The cost of a meal: Factors influencing prey profitability in Australian fur seals
journal contributionposted on 2021-01-01, 00:00 authored by N Meyers, Cassie Nettina SpeakmanCassie Nettina Speakman, N A S Y Dorville, M A Hindell, J M Semmens, J Monk, Alastair Baylis, Daniel IerodiaconouDaniel Ierodiaconou, Andrew Hoskins, G J Marshall, K Abernathy, John ArnouldJohn Arnould
Knowledge of the factors shaping the foraging behaviour of species is central to understanding their ecosystem role and predicting their response to environmental variability.

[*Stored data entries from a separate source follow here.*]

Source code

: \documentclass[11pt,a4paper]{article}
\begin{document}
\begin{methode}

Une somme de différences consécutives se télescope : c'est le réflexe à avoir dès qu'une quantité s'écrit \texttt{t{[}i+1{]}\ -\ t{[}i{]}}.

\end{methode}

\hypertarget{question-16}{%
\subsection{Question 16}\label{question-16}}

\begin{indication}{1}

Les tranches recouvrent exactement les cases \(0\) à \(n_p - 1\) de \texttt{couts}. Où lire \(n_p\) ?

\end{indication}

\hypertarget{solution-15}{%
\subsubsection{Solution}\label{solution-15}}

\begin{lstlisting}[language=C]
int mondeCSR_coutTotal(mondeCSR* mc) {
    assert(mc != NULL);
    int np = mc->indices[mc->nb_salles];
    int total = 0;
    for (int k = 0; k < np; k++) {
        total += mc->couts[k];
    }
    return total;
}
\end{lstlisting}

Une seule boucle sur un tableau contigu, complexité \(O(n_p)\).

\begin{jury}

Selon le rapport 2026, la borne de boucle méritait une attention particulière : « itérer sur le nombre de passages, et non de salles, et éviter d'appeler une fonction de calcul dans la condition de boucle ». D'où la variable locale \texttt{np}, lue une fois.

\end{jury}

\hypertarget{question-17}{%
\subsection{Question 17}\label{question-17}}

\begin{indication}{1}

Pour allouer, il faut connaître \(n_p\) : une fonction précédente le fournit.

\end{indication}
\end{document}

To maximise survival and reproduction, foraging strategies must balance the costs and benefits related to energy needed to pursue, manipulate, and consume prey with the nutritional reward obtained. While such information is vital for understanding how changes in prey assemblages may affect predators, determining these components is inherently difficult in cryptic predators. The present study used animal-borne video data loggers to investigate the costs and benefits related to different prey types for female Australian fur seals (Arctocephalus pusillus doriferus), a primarily benthic foraging species in the low productivity Bass Strait, south-eastern Australia. A total of 1,263 prey captures, resulting from 2,027 prey detections, were observed in 84.5 h of video recordings from 23 individuals. Substantial differences in prey pursuit and handling times, gross energy gain and total energy expenditure were observed between prey types. Importantly, the profitability of prey was not significantly different between prey types, with the exception of elasmobranchs. This study highlights the benefit of animal-borne video data loggers for understanding the factors that influence foraging decisions in predators. Further studies incorporating search times for different prey types would further elucidate how profitability differs with prey type.